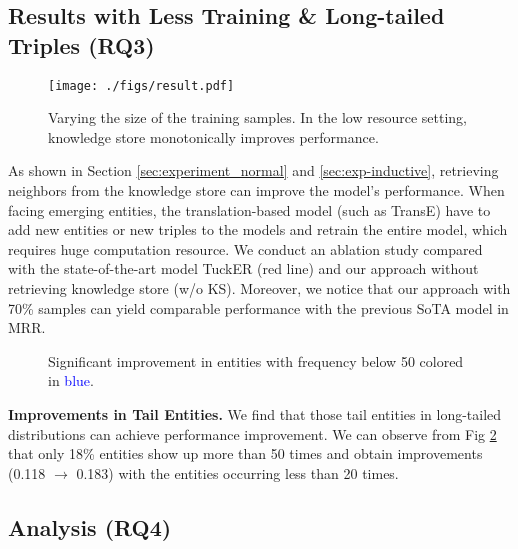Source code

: \documentclass[runningheads]{llncs}
\begin{document}
\subsection{Results with  Less Training \& Long-tailed Triples (RQ3)}
\label{sec:ana-long-tail}

\begin{figure}[!htb] \centering \texttt{[image: ./figs/result.pdf]} \caption{Varying the size of the training samples. In the low resource setting, knowledge store monotonically improves performance.} 
\label{fig:incremental}
\end{figure} As shown in Section \ref{sec:experiment_normal} and \ref{sec:exp-inductive}, retrieving neighbors from the knowledge store can improve the model's performance.
When facing emerging entities, the translation-based model (such as TransE) have to add new entities or new triples to the models and retrain the entire model, which requires huge computation resource.  
We conduct an ablation study compared with the state-of-the-art model TuckER \cite{tucker} (red line) and our approach without retrieving knowledge store (w/o KS). 
Moreover, we notice that our approach with 70\% samples can yield comparable performance with the previous SoTA model in MRR.

\begin{figure}[htbp]
	\label{PAAbefore}
	\centering
		\caption{Significant improvement in entities with frequency below 50 colored in \textcolor{blue}{blue}.}
		\label{fig:long-tailed}
\end{figure}
 


\textbf{Improvements in Tail Entities.}
We find that those tail entities in long-tailed distributions can achieve performance improvement. 
We can observe from Fig \ref{fig:long-tailed} that only 18\% entities show up more than 50 times and {\ours} obtain improvements (0.118 $\rightarrow$ 0.183) with the entities occurring less than 20 times.




\subsection{Analysis (RQ4)}
\label{sec:analysis}
\end{document}
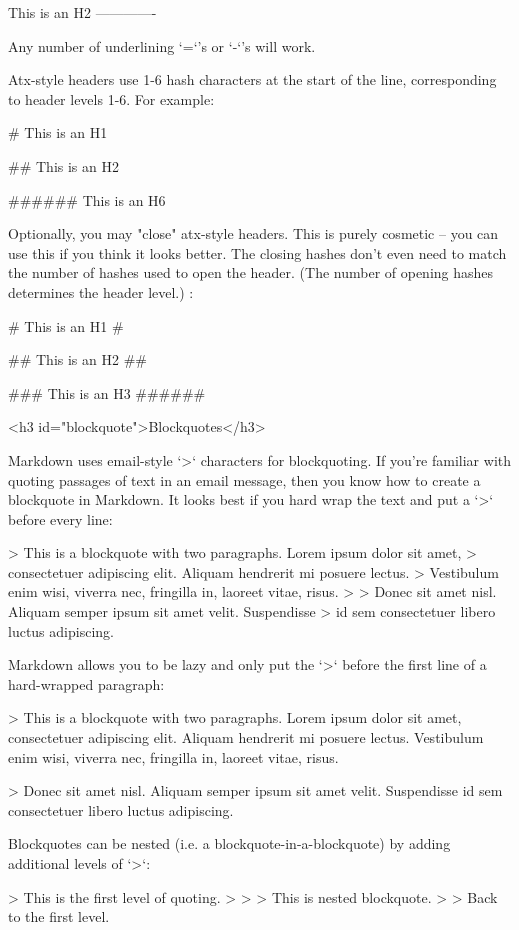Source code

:     This is an H2
    -------------

Any number of underlining `=`'s or `-`'s will work.

Atx-style headers use 1-6 hash characters at the start of the line, corresponding to header levels 1-6. For example:

    # This is an H1

    ## This is an H2

    ###### This is an H6

Optionally, you may "close" atx-style headers. This is purely cosmetic -- you can use this if you think it looks better. The closing hashes don't even need to match the number of hashes used to open the header. (The number of opening hashes determines the header level.) :

    # This is an H1 #

    ## This is an H2 ##

    ### This is an H3 ######


<h3 id="blockquote">Blockquotes</h3>

Markdown uses email-style `>` characters for blockquoting. If you're familiar with quoting passages of text in an email message, then you know how to create a blockquote in Markdown. It looks best if you hard wrap the text and put a `>` before every line:

    > This is a blockquote with two paragraphs. Lorem ipsum dolor sit amet,
    > consectetuer adipiscing elit. Aliquam hendrerit mi posuere lectus.
    > Vestibulum enim wisi, viverra nec, fringilla in, laoreet vitae, risus.
    > 
    > Donec sit amet nisl. Aliquam semper ipsum sit amet velit. Suspendisse
    > id sem consectetuer libero luctus adipiscing.

Markdown allows you to be lazy and only put the `>` before the first line of a hard-wrapped paragraph:

    > This is a blockquote with two paragraphs. Lorem ipsum dolor sit amet,
    consectetuer adipiscing elit. Aliquam hendrerit mi posuere lectus.
    Vestibulum enim wisi, viverra nec, fringilla in, laoreet vitae, risus.

    > Donec sit amet nisl. Aliquam semper ipsum sit amet velit. Suspendisse
    id sem consectetuer libero luctus adipiscing.

Blockquotes can be nested (i.e. a blockquote-in-a-blockquote) by adding additional levels of `>`:

    > This is the first level of quoting.
    >
    > > This is nested blockquote.
    >
    > Back to the first level.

**ACTIVITY:** What lines in the material above hold the string "figure"? List them.

**SOLUTION TO THE EXERCISE:**
\begin{figure}[!htb] \centering \texttt{[image: ./figs/result.pdf]} \caption{Varying the size of the training samples. In the low resource setting, knowledge store monotonically improves performance.} 
\end{figure} As shown in Section \ref{sec:experiment_normal} and \ref{sec:exp-inductive}, retrieving neighbors from the knowledge store can improve the model's performance.
\begin{figure}[htbp]
\end{figure}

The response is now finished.